Tag: consolidations

  • Austin ISD eyes school consolidations as enrollment keeps dropping

    Austin ISD eyes school consolidations as enrollment keeps dropping

    Dive Brief:

    • Austin Independent School District in Texas is weighing school consolidations that could go into effect as soon as the 2026-27 school year, amid challenges with prolonged declining enrollment, Superintendent Matias Segura told families in a letter this week. 
    • The district also released a data rubric scoring each of its schools based on size, condition, student enrollment and operational costs. The scores will help inform any changes that might be necessary, including boundary adjustments, transfer policies, or school closures and consolidations, according to the district. 
    • Austin ISD lost over 10,000 students within the past decade — resulting in about 21,000 empty seats districtwide. And it’s likely that enrollment will continue to decrease, the district said.

    Dive Insight:

    “Right now, we’re serving fewer students than we did nearly 30 years ago, but we’re operating more schools than ever. That spreads us too thin and limits what we can offer each campus,” Segura said in the Aug. 11 letter to families. 

    “Consolidation is one piece of a bigger plan to reinvest in what matters most — strong academic programs, outstanding teachers, modern facilities and the wraparound supports that help every student succeed,” the superintendent said.

    District officials said they would make a draft plan available to the community before presenting proposed changes to the board of trustees on Oct. 9. The board is then to vote on a final consolidation plan on Nov. 20. 

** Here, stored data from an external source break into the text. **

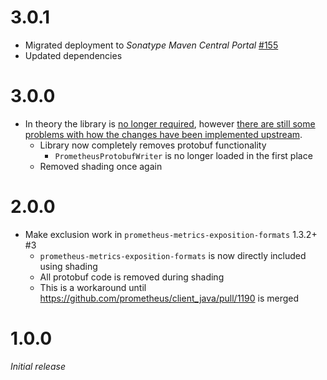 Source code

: # 3.0.1
* Migrated deployment to _Sonatype Maven Central Portal_ [#155](https://github.com/xdev-software/standard-maven-template/issues/155)
* Updated dependencies

# 3.0.0
* In theory the library is [no longer required](https://prometheus.github.io/client_java/exporters/formats/#exclude-protobuf-exposition-format), however [there are still some problems with how the changes have been implemented upstream](https://github.com/xdev-software/prometheus-metrics-exposition-formats-no-protobuf/issues/27).
  * Library now completely removes protobuf functionality
    * ``PrometheusProtobufWriter`` is no longer loaded in the first place
  * Removed shading once again

# 2.0.0
* Make exclusion work in ``prometheus-metrics-exposition-formats`` 1.3.2+ #3
   * ``prometheus-metrics-exposition-formats`` is now directly included using shading
   * All protobuf code is removed during shading
   * This is a workaround until https://github.com/prometheus/client_java/pull/1190 is merged

# 1.0.0
_Initial release_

    The rubric released Monday measures how aligned a school building is in serving students’ needs. It is not, however, a list of schools that are closing, Segura told families.

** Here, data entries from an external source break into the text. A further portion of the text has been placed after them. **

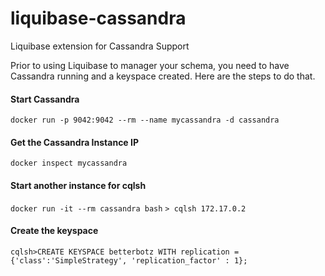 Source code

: liquibase-cassandra
===================

Liquibase extension for Cassandra Support


Prior to using Liquibase to manager your schema, you need to have Cassandra running and a keyspace created. Here are the steps to do that.

#### Start Cassandra
`docker run -p 9042:9042 --rm --name mycassandra -d cassandra`

#### Get the Cassandra Instance IP
`docker inspect mycassandra`

#### Start another instance for cqlsh
`docker run -it --rm cassandra bash`
`> cqlsh 172.17.0.2`

#### Create the keyspace
`cqlsh>CREATE KEYSPACE betterbotz WITH replication = {'class':'SimpleStrategy', 'replication_factor' : 1};`
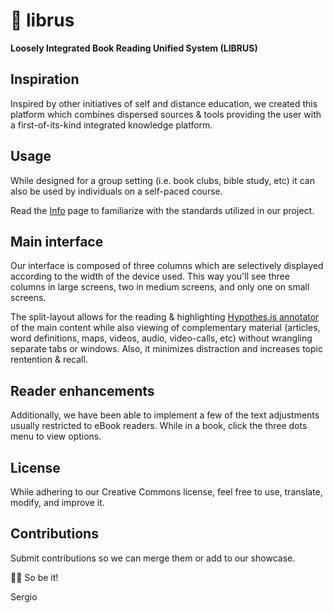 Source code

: # 📗 librus

**Loosely Integrated Book Reading Unified System (LIBRUS)**

## Inspiration

Inspired by other initiatives of self and distance education, we created this platform which combines dispersed sources & tools providing the user with a first-of-its-kind integrated knowledge platform. 

## Usage

While designed for a group setting (i.e. book clubs, bible study, etc) it can also be used by individuals on a self-paced course.

Read the [Info](./info.html) page to familiarize with the standards utilized in our project.

## Main interface

Our interface is composed of three columns which are selectively displayed according to the width of the device used. This way you'll see three columns in large screens, two in medium screens, and only one on small screens.

The split-layout allows for the reading & highlighting [Hypothes.is annotator](https://web.hypothes.is/everyone/) of the main content while also viewing of complementary material (articles, word definitions, maps, videos, audio, video-calls, etc) without wrangling separate tabs or windows. Also, it minimizes distraction and increases topic rentention & recall.

## Reader enhancements

Additionally, we have been able to implement a few of the text adjustments usually restricted to eBook readers. While in a book, click the three dots menu to view options.

## License

While adhering to our Creative Commons license, feel free to use, translate, modify, and improve it.

## Contributions

Submit contributions so we can merge them or add to our showcase.

🙏🏼 So be it!  

Sergio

    The district said on its consolidation planning website that it will aim to minimize impact on students and families, balance enrollment among the remaining schools, create clear feeder patterns as students move from elementary to middle to high school, and focus on long-term stability for the district. 

    During the 2024-25 school year, Austin ISD enrolled 72,700 students across 113 schools, according to district data. 

    Austin ISD’s planning reflects a broader national trend as many districts reckon with declining enrollment, straining already uncertain school budgets

    The Austin announcement follows similar news from other large urban districts. 

    Last week, Atlanta Public Schools said it was in the early stages of looking at school consolidation and merger plans in the face of significant enrollment drops. Additionally, St. Louis Public Schools in July proposed shuttering over half, or 37 of its 68 schools, within the next two school years due to declining enrollment and buildings running under capacity. 

    Researchers foresee districts having to close and consolidate more schools in the coming months and years, with student enrollment unlikely to rebound. A recent analysis from Bellwether, an education nonprofit, estimates declining enrollment may have cost the nation’s 100 largest districts $5.2 billion in total lost revenue based on 2023-24 enrollment. 

    Public school enrollment changes nationally seemed to have persisted after the COVID-19 pandemic when parents increasingly explored alternatives to the traditional public school model and pivoted to private schools and homeschooling, according to a July study by Education Next. 

    Moving forward, public schools will need to continue navigating not only those shifts, but also declining birth rates and expanding school choice policies at both the state and federal levels.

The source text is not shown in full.